Beckton Sewage Treatment Works (STW) is the United Kingdom’s largest STW serving a population equivalent of over four million. The AMP7 project is a major £185m investment to increase the site’s treatment capacity for growth, by a population equivalent of 200,000, by extending the existing activated sludge plant (ASP). Beckton STW will receive stormwater from the Thames Tideway Tunnel ‘Super Sewer’ when it is commissioned in 2024. The project will improve resilience of the inlet works by providing more screening and grit removal plant to increase redundancy, the improvements will deliver on a Regulatory Performance Commitment. The project also includes elements of capital maintenance; mainly on electrical infrastructure and sludge treatment, to ensure resilience and effluent quality is maintained.

The existing plant

The first works at Beckton was built in 1864 by Sir Joseph Bazalgette as part of the revolutionary Victorian sewer network, which drastically improved water quality in the River Thames. The plant has since been extended numerous times and covers over 100 hectares (250 acres). Sewage is received from a large collection of sewers and pumping stations, which all connect to the Northern Outfall Sewer (NOS) that comprises five large brick barrels. Beckton’s flow to full treatment is 27m3/s, with peak storm flow of 32m3/s.

The preliminary treatment is by coarse and fine screens, with grit removal located between the screens. Primary treatment is by two banks of rectangular primary settlement tanks (PSTs), each consisting of eight PSTs. The secondary treatment is by a conventional activated sludge process with three separate streams ranging in age, numbered ASP2, ASP3 and ASP4. Each of the ASPs include a set of final settlement tanks (FSTs). Final effluent is discharged to a common channel that leads to the main outfall to the River Thames, upstream of the Barking Creek Barrier.

Sludge is treated through a process of anaerobic digestion and thermal hydrolysis. Biogas is captured from the digestion process and generates electricity and heat through combined heat and power engines (CHP). Beckton can produce half of the required electricity to run the treatment process from the CHP engines, and an on-site wind turbine. Digested cake is exported from the site to agriculture and there is an option to process the sludge in the sludge powered generator that also provides electricity for the site.

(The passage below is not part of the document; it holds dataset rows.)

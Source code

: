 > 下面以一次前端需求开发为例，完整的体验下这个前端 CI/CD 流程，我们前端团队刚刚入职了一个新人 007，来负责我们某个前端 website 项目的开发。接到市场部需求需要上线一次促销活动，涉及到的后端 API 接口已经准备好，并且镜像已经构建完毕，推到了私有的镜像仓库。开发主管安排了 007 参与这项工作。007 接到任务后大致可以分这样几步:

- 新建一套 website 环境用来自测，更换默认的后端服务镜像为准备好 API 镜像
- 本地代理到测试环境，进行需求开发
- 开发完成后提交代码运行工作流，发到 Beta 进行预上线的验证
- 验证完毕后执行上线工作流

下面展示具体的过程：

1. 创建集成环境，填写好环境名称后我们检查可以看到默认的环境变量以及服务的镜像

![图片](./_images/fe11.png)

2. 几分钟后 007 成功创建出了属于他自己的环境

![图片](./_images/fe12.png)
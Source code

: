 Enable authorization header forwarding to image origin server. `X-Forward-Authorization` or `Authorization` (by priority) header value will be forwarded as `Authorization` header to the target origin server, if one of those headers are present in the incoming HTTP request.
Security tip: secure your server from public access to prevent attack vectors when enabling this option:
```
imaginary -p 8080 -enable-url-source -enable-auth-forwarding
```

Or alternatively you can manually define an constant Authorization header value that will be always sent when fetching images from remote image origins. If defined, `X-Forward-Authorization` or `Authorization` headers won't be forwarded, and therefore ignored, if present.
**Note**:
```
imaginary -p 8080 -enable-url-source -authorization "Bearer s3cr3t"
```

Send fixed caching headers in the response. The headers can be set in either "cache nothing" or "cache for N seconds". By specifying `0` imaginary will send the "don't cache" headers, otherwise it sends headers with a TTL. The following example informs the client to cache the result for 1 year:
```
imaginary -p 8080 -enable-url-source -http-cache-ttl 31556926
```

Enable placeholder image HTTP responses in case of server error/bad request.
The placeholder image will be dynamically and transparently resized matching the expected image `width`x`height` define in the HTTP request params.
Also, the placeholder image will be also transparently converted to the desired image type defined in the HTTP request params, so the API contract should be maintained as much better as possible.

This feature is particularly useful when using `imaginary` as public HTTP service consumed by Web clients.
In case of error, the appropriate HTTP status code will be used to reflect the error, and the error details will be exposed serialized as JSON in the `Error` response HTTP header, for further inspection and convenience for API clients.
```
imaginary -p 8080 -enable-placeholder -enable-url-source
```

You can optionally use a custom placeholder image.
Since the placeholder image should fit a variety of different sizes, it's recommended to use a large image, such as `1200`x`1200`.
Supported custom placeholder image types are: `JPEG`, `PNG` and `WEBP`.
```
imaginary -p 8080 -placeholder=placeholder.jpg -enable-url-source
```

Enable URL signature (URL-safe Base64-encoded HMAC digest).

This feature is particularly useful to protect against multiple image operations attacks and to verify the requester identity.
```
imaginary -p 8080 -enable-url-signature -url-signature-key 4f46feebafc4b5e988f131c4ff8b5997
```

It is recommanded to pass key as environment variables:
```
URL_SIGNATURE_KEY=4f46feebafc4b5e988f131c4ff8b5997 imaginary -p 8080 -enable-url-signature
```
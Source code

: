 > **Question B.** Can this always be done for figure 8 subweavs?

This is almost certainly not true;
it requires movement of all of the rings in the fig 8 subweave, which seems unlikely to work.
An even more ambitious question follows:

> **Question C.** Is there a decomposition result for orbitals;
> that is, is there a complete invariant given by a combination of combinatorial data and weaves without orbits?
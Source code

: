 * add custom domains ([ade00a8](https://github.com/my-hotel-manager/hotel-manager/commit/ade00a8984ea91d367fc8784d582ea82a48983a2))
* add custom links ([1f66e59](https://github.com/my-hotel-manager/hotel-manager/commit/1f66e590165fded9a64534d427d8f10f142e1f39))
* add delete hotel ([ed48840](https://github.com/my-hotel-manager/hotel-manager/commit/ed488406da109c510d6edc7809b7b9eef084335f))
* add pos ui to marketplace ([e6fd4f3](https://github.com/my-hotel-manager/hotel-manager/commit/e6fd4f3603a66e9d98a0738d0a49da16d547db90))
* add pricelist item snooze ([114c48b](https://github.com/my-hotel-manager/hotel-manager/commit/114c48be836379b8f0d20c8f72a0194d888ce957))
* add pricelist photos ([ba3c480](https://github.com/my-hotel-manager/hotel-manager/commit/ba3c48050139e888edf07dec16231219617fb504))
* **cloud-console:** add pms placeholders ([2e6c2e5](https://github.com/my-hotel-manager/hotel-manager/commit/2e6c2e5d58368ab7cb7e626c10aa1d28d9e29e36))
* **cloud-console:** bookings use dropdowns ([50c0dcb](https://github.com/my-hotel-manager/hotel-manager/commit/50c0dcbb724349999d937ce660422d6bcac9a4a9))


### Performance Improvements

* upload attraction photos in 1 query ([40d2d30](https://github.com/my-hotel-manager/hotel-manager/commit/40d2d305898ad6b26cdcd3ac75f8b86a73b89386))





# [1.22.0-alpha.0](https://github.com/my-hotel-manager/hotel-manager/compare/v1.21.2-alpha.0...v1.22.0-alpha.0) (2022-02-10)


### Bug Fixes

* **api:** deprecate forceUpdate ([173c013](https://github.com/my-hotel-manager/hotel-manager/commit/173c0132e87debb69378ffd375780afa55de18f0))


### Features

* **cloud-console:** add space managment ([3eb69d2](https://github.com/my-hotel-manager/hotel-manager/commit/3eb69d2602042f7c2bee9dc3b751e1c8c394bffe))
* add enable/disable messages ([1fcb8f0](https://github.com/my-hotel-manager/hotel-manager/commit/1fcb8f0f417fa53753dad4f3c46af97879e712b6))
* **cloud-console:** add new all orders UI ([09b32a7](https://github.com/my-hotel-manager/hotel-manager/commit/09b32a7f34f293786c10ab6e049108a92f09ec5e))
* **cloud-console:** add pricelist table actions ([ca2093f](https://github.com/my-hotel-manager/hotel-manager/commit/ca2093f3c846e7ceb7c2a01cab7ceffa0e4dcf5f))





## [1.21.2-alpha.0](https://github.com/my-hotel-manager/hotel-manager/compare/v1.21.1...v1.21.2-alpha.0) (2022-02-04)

ASP4 South Tank twin wall under construction - Courtesy of Laing O’Rourke

ASP4 South Tank twin wall under construction – Courtesy of Laing O’Rourke

What’s being provided?

Thames Water has appointed Laing O’Rourke to deliver the project, with multidisciplinary design services being provided by Atkins (SNC Lavalin). The contract was awarded in July 2020, with construction works starting in April 2021 and the works will be completed and handed over in phases throughout 2024.

New and existing inlet works
A new inlet works will be constructed comprising three lanes that contain coarse (50mm) and medium screens (20mm) provided by Huber Technology, and grit removal plant. One of the existing inlet works lanes will be sacrificed to provide the feed to the new lanes, hence the provision of two additional lanes in terms of redundancy. The constant velocity grit channels have a capacity up to 15m3/s with SAVECO Environmental Ltd supplying traditional grit bridges with an alternative method of grit suction. The associated instrumentation is from Vega Controls Ltd and the automation and control panels for the grit bridges has been designed and built by Te-Tech Process Solutions.

Grit classifiers with combined output of up to 88 tonnes/hour and launder channels in this process stream are being supplied by FLSmidth, and Fluid Sealing & Engineering (FSE) Ltd respectively.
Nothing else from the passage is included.